Source texts of formatted documents
━━━━━━

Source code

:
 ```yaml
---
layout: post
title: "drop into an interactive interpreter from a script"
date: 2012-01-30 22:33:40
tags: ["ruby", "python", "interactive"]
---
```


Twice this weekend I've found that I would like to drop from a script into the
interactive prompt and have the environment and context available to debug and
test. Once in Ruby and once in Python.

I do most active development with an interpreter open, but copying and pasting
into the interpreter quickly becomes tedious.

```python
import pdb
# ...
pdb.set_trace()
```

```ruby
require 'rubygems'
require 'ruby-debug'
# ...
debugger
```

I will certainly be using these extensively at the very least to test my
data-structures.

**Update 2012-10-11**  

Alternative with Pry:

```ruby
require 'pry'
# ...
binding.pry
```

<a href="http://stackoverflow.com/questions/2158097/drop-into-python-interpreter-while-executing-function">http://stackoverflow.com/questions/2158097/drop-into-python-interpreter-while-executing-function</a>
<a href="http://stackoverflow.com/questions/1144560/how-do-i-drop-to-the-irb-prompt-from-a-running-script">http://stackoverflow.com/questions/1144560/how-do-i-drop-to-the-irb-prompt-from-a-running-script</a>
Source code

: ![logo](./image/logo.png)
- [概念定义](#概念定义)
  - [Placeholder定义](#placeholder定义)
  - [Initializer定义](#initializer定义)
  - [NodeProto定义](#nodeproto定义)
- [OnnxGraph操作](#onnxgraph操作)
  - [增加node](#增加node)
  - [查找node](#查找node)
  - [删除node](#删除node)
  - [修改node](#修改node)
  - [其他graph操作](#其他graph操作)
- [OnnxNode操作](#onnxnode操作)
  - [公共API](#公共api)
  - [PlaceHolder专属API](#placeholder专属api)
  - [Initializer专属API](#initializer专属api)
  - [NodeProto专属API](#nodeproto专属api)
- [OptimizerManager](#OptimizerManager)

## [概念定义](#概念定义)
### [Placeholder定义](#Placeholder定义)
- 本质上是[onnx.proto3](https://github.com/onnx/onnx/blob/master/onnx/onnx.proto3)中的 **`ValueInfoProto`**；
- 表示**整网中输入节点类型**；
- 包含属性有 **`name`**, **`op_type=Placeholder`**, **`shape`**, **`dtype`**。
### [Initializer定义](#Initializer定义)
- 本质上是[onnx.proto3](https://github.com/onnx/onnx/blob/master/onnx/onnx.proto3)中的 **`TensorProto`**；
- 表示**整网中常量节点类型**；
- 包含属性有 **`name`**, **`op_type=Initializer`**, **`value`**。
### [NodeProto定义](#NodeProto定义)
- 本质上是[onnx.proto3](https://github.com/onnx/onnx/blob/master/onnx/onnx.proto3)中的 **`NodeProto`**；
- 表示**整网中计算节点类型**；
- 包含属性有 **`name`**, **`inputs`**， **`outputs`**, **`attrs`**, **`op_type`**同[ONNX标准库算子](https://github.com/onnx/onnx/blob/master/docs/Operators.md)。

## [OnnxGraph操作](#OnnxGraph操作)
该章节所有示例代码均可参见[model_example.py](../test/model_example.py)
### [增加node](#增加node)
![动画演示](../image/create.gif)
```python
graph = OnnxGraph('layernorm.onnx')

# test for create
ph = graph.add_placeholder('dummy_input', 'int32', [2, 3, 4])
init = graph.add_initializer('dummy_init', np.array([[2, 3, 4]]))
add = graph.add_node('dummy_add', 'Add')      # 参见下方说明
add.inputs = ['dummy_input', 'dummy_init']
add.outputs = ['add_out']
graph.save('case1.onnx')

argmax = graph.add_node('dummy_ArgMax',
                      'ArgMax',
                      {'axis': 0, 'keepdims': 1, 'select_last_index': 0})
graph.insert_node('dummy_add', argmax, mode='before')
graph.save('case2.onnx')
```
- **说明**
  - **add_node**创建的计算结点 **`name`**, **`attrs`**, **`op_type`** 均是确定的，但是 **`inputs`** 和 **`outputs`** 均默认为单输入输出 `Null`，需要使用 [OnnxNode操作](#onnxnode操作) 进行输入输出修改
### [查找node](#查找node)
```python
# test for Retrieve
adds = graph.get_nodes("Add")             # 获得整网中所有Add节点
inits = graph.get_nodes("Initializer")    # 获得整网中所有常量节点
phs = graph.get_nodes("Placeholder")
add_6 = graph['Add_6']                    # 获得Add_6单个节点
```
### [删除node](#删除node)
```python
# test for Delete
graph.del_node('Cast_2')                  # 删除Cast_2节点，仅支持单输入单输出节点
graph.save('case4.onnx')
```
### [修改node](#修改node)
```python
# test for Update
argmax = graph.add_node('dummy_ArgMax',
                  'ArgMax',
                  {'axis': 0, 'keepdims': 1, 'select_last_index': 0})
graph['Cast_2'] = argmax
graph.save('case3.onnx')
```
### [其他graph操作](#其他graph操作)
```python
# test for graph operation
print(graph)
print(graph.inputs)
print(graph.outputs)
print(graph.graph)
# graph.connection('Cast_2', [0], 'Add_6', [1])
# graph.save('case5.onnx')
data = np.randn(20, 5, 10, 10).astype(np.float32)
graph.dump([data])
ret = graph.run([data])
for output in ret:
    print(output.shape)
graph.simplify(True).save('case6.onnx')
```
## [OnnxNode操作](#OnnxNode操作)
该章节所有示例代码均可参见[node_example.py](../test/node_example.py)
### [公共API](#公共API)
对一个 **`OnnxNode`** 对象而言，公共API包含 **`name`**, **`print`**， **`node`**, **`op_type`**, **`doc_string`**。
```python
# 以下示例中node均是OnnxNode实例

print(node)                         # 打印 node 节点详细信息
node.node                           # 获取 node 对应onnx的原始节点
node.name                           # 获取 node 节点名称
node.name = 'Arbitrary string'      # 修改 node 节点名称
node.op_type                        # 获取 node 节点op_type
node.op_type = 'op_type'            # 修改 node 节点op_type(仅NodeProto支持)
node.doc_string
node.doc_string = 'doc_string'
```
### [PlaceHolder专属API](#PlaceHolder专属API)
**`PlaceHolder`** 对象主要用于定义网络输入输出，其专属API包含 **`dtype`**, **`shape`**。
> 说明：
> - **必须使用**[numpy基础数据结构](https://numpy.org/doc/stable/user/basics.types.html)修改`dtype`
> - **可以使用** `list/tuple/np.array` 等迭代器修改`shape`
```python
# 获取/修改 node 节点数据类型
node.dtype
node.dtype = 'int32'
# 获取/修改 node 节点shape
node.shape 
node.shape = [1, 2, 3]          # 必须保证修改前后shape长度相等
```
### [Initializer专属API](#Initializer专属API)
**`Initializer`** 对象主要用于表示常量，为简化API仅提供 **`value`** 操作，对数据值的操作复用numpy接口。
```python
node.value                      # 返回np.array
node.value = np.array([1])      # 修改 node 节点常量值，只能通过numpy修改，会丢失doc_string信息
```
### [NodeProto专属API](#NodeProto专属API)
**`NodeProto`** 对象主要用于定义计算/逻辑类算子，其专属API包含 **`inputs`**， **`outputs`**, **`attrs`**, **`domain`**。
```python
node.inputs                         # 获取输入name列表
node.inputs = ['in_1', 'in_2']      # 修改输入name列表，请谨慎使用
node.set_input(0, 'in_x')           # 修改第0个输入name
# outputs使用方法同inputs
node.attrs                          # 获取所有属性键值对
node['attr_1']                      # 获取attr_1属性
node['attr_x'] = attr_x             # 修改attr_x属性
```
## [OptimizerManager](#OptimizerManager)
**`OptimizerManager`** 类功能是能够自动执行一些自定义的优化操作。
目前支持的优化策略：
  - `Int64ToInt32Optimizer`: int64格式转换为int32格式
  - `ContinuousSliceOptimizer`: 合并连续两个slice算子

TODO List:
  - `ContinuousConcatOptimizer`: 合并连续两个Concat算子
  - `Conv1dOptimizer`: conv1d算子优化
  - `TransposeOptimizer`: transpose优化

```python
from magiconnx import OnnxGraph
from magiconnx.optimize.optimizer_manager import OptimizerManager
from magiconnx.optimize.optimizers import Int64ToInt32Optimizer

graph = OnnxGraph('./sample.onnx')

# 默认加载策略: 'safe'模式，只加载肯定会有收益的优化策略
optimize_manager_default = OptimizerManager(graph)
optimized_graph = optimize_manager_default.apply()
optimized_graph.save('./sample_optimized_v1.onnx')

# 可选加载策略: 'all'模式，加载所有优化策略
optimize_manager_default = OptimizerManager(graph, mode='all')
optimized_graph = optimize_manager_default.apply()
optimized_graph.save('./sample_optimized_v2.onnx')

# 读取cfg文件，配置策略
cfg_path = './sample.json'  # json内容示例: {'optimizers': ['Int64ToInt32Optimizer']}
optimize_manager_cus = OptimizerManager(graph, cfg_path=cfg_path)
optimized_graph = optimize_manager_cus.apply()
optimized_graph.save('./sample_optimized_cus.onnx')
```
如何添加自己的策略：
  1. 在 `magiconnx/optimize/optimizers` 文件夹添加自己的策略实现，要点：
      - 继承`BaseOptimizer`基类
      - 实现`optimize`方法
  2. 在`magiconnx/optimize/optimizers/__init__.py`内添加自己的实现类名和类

━━━━━━

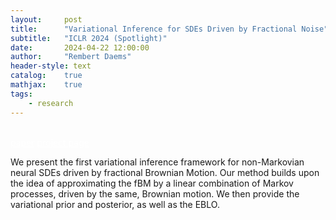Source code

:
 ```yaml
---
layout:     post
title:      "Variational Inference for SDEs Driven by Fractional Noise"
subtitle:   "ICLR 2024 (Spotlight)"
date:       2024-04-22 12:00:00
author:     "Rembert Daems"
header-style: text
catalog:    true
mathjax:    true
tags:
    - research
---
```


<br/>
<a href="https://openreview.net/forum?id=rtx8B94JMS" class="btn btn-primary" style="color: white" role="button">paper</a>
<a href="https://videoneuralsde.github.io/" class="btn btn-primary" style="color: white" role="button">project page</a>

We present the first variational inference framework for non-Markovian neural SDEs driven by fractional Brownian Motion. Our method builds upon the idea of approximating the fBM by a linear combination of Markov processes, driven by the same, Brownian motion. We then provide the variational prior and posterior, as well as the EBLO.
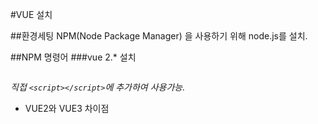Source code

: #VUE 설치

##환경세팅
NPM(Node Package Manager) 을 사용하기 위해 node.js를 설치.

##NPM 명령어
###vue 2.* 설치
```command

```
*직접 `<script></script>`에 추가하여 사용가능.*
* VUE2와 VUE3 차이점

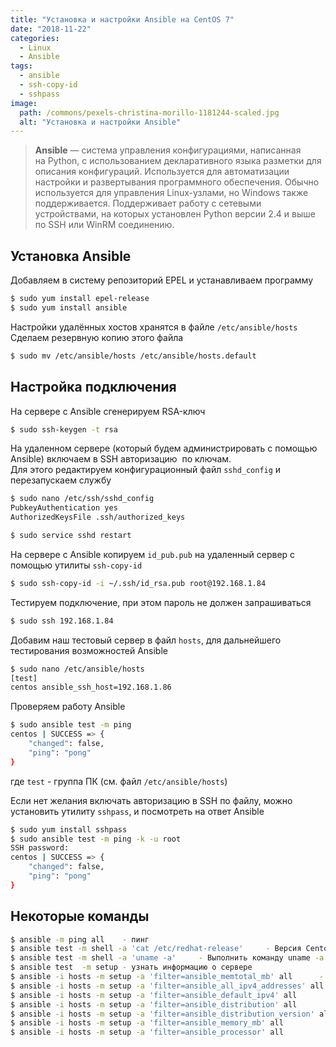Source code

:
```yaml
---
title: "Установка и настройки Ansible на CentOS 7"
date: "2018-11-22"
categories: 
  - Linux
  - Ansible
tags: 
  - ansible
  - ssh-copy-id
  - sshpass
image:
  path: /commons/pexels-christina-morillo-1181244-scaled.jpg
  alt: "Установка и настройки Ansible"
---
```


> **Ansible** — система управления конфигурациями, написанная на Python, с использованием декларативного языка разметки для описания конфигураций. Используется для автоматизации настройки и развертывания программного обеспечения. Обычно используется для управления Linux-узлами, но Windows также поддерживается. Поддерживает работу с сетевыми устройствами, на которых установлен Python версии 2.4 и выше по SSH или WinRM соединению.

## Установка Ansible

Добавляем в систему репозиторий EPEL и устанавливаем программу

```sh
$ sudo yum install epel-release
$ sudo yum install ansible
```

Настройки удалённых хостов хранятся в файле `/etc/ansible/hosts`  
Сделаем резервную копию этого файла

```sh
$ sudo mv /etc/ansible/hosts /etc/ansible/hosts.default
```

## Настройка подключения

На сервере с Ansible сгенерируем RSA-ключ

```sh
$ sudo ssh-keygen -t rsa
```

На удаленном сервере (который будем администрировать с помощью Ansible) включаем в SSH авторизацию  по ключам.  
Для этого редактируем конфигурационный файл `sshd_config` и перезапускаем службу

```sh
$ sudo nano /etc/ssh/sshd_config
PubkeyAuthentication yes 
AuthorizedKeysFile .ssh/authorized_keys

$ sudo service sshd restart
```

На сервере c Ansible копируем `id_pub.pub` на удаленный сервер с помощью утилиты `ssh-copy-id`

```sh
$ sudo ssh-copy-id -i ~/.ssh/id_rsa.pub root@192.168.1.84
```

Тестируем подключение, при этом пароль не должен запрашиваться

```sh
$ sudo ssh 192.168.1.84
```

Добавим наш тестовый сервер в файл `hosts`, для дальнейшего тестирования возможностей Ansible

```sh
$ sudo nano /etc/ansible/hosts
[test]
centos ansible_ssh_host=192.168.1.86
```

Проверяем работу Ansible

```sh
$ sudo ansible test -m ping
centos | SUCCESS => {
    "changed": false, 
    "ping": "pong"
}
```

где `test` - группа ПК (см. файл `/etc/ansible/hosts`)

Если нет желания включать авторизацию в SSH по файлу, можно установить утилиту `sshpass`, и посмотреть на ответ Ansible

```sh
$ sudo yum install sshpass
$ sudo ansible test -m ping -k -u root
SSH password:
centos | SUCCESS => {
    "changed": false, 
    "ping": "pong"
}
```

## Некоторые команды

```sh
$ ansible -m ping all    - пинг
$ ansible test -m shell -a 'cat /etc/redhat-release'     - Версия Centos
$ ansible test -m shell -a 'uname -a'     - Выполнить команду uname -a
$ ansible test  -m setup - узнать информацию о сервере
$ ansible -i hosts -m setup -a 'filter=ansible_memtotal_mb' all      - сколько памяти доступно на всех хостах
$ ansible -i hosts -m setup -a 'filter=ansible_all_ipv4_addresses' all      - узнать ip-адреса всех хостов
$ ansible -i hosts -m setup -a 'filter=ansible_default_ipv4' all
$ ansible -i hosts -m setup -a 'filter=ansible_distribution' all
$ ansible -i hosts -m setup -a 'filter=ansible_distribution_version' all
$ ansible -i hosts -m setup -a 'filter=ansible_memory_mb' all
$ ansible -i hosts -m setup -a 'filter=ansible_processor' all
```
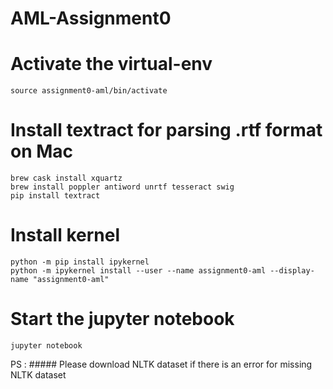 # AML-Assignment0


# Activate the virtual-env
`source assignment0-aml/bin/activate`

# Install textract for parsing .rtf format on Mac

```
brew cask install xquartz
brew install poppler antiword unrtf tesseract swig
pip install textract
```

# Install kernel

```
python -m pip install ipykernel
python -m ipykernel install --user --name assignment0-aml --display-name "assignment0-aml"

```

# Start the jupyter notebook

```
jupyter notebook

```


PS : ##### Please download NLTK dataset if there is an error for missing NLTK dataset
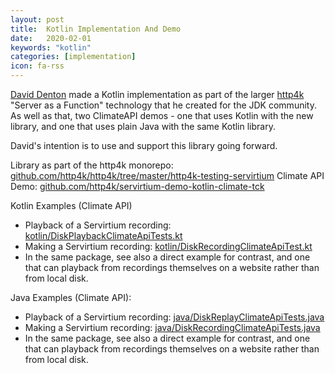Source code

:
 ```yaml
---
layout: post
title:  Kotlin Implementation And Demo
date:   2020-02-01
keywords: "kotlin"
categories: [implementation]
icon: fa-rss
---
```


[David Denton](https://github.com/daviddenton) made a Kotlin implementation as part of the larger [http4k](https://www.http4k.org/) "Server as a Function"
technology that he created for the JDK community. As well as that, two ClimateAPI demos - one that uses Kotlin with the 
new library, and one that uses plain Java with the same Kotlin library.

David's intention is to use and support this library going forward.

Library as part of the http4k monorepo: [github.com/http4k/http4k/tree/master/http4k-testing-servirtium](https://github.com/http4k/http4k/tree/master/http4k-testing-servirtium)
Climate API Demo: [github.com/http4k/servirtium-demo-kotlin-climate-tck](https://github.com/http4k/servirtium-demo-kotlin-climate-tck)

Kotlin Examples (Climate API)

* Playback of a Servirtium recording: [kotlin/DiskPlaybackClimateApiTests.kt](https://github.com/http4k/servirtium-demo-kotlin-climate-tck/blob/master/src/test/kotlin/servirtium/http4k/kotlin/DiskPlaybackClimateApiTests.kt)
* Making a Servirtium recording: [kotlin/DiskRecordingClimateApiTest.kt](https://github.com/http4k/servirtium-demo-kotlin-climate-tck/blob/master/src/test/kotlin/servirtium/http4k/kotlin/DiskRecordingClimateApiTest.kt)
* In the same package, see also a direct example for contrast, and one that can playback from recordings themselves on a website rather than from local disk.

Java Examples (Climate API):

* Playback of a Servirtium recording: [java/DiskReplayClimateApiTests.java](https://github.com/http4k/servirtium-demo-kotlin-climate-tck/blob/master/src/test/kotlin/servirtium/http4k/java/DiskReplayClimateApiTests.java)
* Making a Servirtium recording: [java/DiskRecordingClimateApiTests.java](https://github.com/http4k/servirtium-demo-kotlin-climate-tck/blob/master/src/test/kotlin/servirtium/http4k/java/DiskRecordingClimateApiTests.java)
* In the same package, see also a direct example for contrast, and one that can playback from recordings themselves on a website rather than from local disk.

━━━━━━

Task: In the records above, find each line with the word "包含属性有" and copy it.

Result for this exercise:
- 包含属性有 **`name`**, **`op_type=Placeholder`**, **`shape`**, **`dtype`**。
- 包含属性有 **`name`**, **`op_type=Initializer`**, **`value`**。
- 包含属性有 **`name`**, **`inputs`**， **`outputs`**, **`attrs`**, **`op_type`**同[ONNX标准库算子](https://github.com/onnx/onnx/blob/master/docs/Operators.md)。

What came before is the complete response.